10.8.06

Fato profugus

“He was the kind of man who was ready for anything, who hoped for nothing…”
ysimon



"O deserto não é a ausência.
É o estado anterior à presença, antes da travessia dos nómadas, antes da paragem dos aventureiros...

Donde vem esta nostalgia que trazemos connosco, que dá por vezes o sentimento de termos perdido a parte de imensidão que é nossa....

Haverá um espaço perdido, que pode ressurgir ao sabor dos nossos confrontos com as imensidões que cruzamos, o céu, os oceanos, os desertos, a noite...

Trará o código genético, além dos testamentos, o vestígio de uma viagem sem limites através dos esconderijos do universo...

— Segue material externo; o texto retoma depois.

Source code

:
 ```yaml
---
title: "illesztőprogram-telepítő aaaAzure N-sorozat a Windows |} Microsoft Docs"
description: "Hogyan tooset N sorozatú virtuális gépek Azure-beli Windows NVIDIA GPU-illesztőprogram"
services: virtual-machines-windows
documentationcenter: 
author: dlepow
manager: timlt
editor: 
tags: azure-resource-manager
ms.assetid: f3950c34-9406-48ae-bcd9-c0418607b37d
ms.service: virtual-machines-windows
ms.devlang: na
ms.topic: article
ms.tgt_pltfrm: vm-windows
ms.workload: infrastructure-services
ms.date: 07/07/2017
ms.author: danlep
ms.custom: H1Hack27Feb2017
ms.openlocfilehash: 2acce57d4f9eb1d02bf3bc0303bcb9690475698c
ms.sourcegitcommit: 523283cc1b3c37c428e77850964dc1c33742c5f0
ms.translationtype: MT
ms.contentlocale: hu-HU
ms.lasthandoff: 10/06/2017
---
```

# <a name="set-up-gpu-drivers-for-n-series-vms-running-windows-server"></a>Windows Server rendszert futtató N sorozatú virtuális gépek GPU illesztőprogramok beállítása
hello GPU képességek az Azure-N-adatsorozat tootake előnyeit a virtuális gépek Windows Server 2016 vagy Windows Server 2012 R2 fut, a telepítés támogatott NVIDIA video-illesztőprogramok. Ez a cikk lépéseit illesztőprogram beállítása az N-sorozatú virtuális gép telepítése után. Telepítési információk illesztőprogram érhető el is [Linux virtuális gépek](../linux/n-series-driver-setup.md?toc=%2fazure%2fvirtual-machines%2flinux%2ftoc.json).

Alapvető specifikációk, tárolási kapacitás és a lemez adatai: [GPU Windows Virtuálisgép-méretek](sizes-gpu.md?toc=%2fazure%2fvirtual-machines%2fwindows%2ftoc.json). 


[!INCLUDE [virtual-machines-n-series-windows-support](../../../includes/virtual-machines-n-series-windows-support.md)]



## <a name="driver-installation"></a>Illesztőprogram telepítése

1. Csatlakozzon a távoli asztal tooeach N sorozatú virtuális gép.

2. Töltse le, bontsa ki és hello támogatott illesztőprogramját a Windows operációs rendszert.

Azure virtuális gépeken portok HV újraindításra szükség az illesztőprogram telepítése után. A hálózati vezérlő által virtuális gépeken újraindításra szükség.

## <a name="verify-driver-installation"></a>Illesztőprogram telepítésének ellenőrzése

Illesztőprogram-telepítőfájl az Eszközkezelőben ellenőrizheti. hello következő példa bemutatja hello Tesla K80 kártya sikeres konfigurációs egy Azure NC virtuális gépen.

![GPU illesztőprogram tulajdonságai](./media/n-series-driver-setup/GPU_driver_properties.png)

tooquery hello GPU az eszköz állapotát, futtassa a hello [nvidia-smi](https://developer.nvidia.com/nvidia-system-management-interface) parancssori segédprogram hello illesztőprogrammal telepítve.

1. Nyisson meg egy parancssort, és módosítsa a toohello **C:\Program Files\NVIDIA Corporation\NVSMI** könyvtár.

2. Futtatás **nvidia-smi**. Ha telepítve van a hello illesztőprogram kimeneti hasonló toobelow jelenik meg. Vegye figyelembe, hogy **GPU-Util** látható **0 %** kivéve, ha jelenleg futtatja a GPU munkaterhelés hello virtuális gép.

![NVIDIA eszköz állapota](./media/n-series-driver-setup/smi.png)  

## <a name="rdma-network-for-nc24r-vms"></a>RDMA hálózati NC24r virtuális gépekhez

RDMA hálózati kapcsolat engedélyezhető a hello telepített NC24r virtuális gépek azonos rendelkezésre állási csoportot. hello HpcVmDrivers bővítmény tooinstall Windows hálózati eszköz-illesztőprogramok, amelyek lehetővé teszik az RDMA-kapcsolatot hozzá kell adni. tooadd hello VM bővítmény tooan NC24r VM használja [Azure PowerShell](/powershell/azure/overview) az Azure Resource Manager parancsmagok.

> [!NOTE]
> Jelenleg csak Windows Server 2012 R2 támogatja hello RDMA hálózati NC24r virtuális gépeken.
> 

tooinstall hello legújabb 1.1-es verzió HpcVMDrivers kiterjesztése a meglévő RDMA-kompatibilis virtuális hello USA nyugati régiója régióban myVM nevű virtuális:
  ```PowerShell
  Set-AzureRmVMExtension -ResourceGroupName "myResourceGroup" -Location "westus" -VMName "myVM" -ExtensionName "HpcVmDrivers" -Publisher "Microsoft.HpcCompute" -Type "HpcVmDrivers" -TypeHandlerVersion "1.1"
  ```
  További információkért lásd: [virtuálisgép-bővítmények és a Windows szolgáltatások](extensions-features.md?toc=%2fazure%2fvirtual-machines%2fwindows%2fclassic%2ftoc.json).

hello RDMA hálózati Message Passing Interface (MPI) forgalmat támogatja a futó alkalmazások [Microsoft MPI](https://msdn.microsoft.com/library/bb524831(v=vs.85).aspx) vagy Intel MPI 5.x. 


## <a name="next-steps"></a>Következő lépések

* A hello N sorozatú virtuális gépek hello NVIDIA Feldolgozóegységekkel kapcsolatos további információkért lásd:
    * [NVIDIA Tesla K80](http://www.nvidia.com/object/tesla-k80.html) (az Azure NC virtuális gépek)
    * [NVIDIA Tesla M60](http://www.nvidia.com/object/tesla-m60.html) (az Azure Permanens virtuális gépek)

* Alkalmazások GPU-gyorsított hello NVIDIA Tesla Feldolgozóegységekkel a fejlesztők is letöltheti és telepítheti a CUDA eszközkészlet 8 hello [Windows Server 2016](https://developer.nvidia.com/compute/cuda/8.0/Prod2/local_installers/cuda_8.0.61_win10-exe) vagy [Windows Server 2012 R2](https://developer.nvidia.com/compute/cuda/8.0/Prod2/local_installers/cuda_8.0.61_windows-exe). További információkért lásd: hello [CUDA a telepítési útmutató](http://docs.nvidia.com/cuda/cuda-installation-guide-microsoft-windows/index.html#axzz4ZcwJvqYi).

Há nestes impulsos misteriosos para espaços infinitos, a marca de um esforço para o reencontro com uma imensidão dantes conhecida e, depois, desaparecida...

A vida seria então a construção de um invólucro que desamarra do mundo uma parcela de infinito, para lhe dar um peso, um lugar, um princípio e um fim.” *



“Os desertos da Líbia... as mais belas palavras que conheço. Líbia, uma palavra sensual, arrastada, uma nascente secreta... era uma das poucas palavras em que se ouvia a língua virar uma esquina... um homem será como rios de água na areia seca.

Vivi durante anos no deserto, e acabei por acreditar nestas coisas. É um lugar de recessos. O trompe l´oeil do tempo e da água. O chacal com um olho voltado para trás e outro posto no caminho que pensamos tomar. Traz nos dentes pedaços do passado que nos depõe aos pés e quando todo esse tempo se nos revela verificamos que já o conhecíamos.

No deserto, um homem pode agarrar a ausência na concha das mãos, sabendo que tem nela um alimento mais precioso que a água.

Estes homens de todas as nações viajam ao cair da tarde, pelas seis horas, quando reina a luz dos solitários.” **


*Yves Simon (the wondrous voyager)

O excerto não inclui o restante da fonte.